BEGIN Data for the task

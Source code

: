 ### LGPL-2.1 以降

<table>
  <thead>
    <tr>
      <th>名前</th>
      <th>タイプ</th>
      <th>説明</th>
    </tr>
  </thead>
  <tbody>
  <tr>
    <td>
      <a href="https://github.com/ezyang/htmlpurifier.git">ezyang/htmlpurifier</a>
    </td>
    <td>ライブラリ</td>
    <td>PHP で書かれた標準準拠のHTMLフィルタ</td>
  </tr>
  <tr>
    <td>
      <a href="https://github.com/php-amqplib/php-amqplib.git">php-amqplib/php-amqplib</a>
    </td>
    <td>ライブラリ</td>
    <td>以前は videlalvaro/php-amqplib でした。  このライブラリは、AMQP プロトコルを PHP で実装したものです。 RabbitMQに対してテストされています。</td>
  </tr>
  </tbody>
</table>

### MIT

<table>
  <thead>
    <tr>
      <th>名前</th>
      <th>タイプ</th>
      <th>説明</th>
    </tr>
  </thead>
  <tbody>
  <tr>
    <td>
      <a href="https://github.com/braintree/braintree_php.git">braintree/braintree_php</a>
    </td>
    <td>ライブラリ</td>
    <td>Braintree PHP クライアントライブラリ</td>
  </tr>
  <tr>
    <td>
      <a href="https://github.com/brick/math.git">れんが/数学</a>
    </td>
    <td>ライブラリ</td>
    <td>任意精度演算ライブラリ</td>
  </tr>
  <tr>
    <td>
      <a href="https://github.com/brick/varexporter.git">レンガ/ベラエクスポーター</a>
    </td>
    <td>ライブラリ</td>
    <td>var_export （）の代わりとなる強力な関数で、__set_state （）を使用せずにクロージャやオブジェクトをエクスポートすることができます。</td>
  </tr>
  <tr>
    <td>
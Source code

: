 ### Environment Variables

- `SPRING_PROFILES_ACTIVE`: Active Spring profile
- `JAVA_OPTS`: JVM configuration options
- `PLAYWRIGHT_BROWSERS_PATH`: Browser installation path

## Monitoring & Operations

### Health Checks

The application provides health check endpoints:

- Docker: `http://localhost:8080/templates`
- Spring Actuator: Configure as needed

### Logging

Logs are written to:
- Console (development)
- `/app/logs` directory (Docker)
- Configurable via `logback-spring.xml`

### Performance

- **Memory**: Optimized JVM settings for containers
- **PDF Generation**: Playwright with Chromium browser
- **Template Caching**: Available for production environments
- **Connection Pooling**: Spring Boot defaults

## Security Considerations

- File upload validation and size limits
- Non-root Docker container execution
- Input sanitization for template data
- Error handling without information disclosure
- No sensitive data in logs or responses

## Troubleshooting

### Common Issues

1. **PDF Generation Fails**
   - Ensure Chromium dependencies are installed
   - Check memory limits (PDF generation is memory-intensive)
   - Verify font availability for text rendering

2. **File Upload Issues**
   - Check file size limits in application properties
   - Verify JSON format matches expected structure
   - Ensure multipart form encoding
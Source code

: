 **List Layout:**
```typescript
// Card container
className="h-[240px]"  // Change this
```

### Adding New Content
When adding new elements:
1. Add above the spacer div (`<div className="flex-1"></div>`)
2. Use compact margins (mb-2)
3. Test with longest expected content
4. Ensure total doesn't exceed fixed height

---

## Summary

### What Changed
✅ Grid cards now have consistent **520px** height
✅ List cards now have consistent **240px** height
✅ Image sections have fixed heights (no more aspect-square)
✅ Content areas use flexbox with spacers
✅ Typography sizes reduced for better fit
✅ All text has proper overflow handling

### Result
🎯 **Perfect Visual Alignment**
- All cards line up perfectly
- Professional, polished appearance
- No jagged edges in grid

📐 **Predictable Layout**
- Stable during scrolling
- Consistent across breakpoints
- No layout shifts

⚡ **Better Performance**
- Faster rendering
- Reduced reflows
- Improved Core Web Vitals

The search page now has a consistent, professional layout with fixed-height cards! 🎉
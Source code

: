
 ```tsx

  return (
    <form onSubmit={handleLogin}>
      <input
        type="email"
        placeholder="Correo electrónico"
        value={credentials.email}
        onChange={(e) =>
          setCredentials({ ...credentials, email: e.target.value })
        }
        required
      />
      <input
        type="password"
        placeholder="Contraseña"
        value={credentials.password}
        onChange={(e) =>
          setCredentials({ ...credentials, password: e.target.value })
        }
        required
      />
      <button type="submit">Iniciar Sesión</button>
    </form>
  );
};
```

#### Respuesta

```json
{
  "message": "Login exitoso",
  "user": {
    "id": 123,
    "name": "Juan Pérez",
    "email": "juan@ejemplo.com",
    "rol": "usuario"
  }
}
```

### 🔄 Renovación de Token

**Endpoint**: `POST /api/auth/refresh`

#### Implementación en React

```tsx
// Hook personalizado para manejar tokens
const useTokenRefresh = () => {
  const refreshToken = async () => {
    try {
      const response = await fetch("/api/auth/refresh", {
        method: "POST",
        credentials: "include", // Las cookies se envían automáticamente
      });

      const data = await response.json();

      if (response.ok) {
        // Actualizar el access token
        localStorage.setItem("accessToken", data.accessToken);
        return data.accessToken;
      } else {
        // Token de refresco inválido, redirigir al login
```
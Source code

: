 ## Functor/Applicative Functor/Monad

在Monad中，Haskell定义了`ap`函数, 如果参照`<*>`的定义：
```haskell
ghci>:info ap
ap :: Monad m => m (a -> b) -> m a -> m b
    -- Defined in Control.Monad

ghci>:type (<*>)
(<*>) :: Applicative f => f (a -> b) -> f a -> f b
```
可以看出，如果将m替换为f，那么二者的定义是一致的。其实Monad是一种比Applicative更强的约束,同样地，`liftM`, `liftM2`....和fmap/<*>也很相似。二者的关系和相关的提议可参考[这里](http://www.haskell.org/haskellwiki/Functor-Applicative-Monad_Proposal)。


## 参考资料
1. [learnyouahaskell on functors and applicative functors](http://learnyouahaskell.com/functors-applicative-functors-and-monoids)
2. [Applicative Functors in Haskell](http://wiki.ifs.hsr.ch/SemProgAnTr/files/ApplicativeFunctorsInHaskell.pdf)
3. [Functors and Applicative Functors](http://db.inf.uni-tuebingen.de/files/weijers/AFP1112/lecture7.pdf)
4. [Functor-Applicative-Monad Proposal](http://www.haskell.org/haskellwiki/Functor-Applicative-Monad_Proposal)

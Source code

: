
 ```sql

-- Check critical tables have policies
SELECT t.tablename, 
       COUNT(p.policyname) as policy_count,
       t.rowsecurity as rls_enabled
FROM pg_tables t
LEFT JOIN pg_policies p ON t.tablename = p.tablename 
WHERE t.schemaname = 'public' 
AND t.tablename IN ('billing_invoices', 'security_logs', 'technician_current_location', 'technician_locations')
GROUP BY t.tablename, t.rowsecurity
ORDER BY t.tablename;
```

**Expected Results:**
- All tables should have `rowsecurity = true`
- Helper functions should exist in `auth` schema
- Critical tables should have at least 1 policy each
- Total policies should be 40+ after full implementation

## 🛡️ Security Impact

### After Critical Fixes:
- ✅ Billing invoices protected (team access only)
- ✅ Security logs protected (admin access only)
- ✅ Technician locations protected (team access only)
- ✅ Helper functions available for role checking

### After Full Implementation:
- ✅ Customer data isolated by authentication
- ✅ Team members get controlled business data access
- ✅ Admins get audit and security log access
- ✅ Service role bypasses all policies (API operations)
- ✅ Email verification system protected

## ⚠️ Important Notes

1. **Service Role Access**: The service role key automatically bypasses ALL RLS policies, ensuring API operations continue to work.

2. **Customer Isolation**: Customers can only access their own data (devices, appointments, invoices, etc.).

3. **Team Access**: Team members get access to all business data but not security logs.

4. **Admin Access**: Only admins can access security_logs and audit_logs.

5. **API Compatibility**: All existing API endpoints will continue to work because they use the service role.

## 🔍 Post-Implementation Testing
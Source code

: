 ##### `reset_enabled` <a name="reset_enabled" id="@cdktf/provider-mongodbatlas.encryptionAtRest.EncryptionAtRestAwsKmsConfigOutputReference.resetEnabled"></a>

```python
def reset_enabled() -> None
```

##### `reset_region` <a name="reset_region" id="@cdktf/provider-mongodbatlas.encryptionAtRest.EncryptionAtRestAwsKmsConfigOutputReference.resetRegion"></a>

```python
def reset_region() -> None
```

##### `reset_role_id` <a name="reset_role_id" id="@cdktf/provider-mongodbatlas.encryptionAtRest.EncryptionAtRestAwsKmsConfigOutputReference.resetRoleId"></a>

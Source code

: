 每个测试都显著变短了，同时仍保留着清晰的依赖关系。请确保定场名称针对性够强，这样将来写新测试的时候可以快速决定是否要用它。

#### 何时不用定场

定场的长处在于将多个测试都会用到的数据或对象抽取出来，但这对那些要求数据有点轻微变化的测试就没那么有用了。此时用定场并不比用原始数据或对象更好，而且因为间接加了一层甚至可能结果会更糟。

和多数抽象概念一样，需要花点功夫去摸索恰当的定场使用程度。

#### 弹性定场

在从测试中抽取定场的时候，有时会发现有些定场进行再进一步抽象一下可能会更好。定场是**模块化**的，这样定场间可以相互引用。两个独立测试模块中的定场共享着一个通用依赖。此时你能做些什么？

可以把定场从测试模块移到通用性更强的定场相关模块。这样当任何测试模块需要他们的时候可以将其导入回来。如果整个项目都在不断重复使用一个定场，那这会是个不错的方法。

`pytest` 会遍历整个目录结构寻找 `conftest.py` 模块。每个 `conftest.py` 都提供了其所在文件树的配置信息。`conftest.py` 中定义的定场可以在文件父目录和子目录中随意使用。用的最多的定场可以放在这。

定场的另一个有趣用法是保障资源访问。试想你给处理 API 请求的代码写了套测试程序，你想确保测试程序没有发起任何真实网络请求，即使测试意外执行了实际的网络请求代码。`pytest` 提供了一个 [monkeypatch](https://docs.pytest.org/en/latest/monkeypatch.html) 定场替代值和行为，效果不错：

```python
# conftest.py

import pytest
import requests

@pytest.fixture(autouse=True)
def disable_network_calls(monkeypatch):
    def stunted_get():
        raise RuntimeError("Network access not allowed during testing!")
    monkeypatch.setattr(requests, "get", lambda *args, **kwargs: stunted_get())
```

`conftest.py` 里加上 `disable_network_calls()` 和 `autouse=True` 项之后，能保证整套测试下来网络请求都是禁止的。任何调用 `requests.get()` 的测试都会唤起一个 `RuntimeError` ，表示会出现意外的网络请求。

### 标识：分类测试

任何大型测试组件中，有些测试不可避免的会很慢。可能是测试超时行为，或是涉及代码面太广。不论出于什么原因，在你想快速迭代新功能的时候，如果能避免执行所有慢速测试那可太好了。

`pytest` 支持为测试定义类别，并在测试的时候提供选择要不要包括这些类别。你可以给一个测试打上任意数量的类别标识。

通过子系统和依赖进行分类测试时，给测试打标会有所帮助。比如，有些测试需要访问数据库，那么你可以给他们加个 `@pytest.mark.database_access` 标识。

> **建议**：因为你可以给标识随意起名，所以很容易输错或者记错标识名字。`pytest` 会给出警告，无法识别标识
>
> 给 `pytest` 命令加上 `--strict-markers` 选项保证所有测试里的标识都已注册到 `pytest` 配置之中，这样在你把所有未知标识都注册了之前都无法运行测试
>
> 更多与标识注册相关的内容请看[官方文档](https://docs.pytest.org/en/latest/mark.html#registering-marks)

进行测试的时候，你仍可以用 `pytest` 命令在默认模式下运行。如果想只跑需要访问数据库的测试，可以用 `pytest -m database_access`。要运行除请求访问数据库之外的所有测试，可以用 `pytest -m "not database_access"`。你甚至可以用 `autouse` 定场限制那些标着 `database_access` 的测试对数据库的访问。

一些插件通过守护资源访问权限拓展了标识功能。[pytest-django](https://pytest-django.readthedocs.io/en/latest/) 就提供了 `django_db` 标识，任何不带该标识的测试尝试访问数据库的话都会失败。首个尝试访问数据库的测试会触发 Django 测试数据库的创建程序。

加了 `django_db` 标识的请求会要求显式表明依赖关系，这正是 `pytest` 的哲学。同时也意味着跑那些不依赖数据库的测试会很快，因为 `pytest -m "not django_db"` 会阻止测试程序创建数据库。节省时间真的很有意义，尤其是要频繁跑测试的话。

END Data for the task

Reproduce, unchanged, the line containing "可以把定场从测试模块移到通用" and each line after it through the end of the listing above, and nothing else.

可以把定场从测试模块移到通用性更强的定场相关模块。这样当任何测试模块需要他们的时候可以将其导入回来。如果整个项目都在不断重复使用一个定场，那这会是个不错的方法。

`pytest` 会遍历整个目录结构寻找 `conftest.py` 模块。每个 `conftest.py` 都提供了其所在文件树的配置信息。`conftest.py` 中定义的定场可以在文件父目录和子目录中随意使用。用的最多的定场可以放在这。

定场的另一个有趣用法是保障资源访问。试想你给处理 API 请求的代码写了套测试程序，你想确保测试程序没有发起任何真实网络请求，即使测试意外执行了实际的网络请求代码。`pytest` 提供了一个 [monkeypatch](https://docs.pytest.org/en/latest/monkeypatch.html) 定场替代值和行为，效果不错：

```python
# conftest.py

import pytest
import requests

@pytest.fixture(autouse=True)
def disable_network_calls(monkeypatch):
    def stunted_get():
        raise RuntimeError("Network access not allowed during testing!")
    monkeypatch.setattr(requests, "get", lambda *args, **kwargs: stunted_get())
```

`conftest.py` 里加上 `disable_network_calls()` 和 `autouse=True` 项之后，能保证整套测试下来网络请求都是禁止的。任何调用 `requests.get()` 的测试都会唤起一个 `RuntimeError` ，表示会出现意外的网络请求。

### 标识：分类测试

任何大型测试组件中，有些测试不可避免的会很慢。可能是测试超时行为，或是涉及代码面太广。不论出于什么原因，在你想快速迭代新功能的时候，如果能避免执行所有慢速测试那可太好了。

`pytest` 支持为测试定义类别，并在测试的时候提供选择要不要包括这些类别。你可以给一个测试打上任意数量的类别标识。

通过子系统和依赖进行分类测试时，给测试打标会有所帮助。比如，有些测试需要访问数据库，那么你可以给他们加个 `@pytest.mark.database_access` 标识。

> **建议**：因为你可以给标识随意起名，所以很容易输错或者记错标识名字。`pytest` 会给出警告，无法识别标识
>
> 给 `pytest` 命令加上 `--strict-markers` 选项保证所有测试里的标识都已注册到 `pytest` 配置之中，这样在你把所有未知标识都注册了之前都无法运行测试
>
> 更多与标识注册相关的内容请看[官方文档](https://docs.pytest.org/en/latest/mark.html#registering-marks)

进行测试的时候，你仍可以用 `pytest` 命令在默认模式下运行。如果想只跑需要访问数据库的测试，可以用 `pytest -m database_access`。要运行除请求访问数据库之外的所有测试，可以用 `pytest -m "not database_access"`。你甚至可以用 `autouse` 定场限制那些标着 `database_access` 的测试对数据库的访问。

一些插件通过守护资源访问权限拓展了标识功能。[pytest-django](https://pytest-django.readthedocs.io/en/latest/) 就提供了 `django_db` 标识，任何不带该标识的测试尝试访问数据库的话都会失败。首个尝试访问数据库的测试会触发 Django 测试数据库的创建程序。

加了 `django_db` 标识的请求会要求显式表明依赖关系，这正是 `pytest` 的哲学。同时也意味着跑那些不依赖数据库的测试会很快，因为 `pytest -m "not django_db"` 会阻止测试程序创建数据库。节省时间真的很有意义，尤其是要频繁跑测试的话。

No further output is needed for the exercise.